_PROBLEM DETAILS_
A faithful copy of the data below is required, leaving out every picture.

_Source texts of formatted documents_
* * * * *

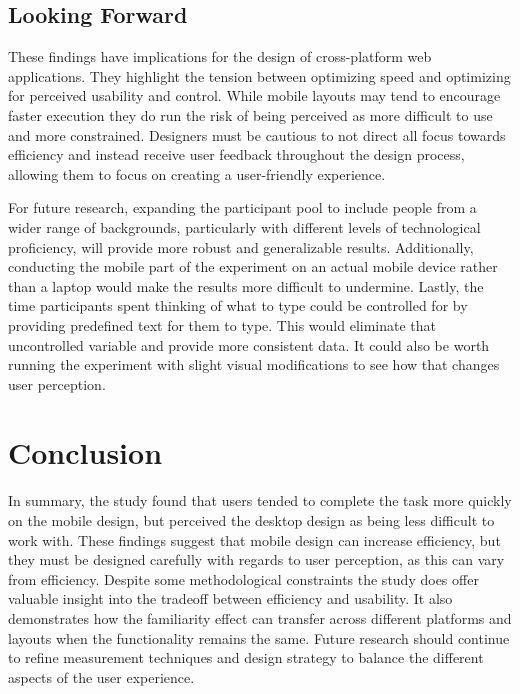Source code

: \documentclass{article}
\begin{document}
\subsection{Looking Forward}

These findings have implications for the design of cross-platform web applications. They highlight the tension between optimizing speed and optimizing for perceived usability and control. While mobile layouts may tend to encourage faster execution they do run the risk of being perceived as more difficult to use and more constrained. Designers must be cautious to not direct all focus towards efficiency and instead receive user feedback throughout the design process, allowing them to focus on creating a user-friendly experience. 


For future research, expanding the participant pool to include people from a wider range of backgrounds, particularly with different levels of technological proficiency, will provide more robust and generalizable results. Additionally, conducting the mobile part of the experiment on an actual mobile device rather than a laptop would make the results more difficult to undermine. Lastly, the time participants spent thinking of what to type could be controlled for by providing predefined text for them to type. This would eliminate that uncontrolled variable and provide more consistent data. It could also be worth running the experiment with slight visual modifications to see how that changes user perception.

\newpage

\section{Conclusion}

In summary, the study found that users tended to complete the task more quickly on the mobile design, but perceived the desktop design as being less difficult to work with. These findings suggest that mobile design can increase efficiency, but they must be designed carefully with regards to user perception, as this can vary from efficiency. Despite some methodological constraints the study does offer valuable insight into the tradeoff between efficiency and usability. It also demonstrates how the familiarity effect can transfer across different platforms and layouts when the functionality remains the same. Future research should continue to refine measurement techniques and design strategy to balance the different aspects of the user experience.
\end{document}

* * * * *

_WRITTEN RESPONSE_
Source code

: \documentclass{article}
\begin{document}
\subsection{Looking Forward}

These findings have implications for the design of cross-platform web applications. They highlight the tension between optimizing speed and optimizing for perceived usability and control. While mobile layouts may tend to encourage faster execution they do run the risk of being perceived as more difficult to use and more constrained. Designers must be cautious to not direct all focus towards efficiency and instead receive user feedback throughout the design process, allowing them to focus on creating a user-friendly experience. 


For future research, expanding the participant pool to include people from a wider range of backgrounds, particularly with different levels of technological proficiency, will provide more robust and generalizable results. Additionally, conducting the mobile part of the experiment on an actual mobile device rather than a laptop would make the results more difficult to undermine. Lastly, the time participants spent thinking of what to type could be controlled for by providing predefined text for them to type. This would eliminate that uncontrolled variable and provide more consistent data. It could also be worth running the experiment with slight visual modifications to see how that changes user perception.

\newpage

\section{Conclusion}

In summary, the study found that users tended to complete the task more quickly on the mobile design, but perceived the desktop design as being less difficult to work with. These findings suggest that mobile design can increase efficiency, but they must be designed carefully with regards to user perception, as this can vary from efficiency. Despite some methodological constraints the study does offer valuable insight into the tradeoff between efficiency and usability. It also demonstrates how the familiarity effect can transfer across different platforms and layouts when the functionality remains the same. Future research should continue to refine measurement techniques and design strategy to balance the different aspects of the user experience.
\end{document}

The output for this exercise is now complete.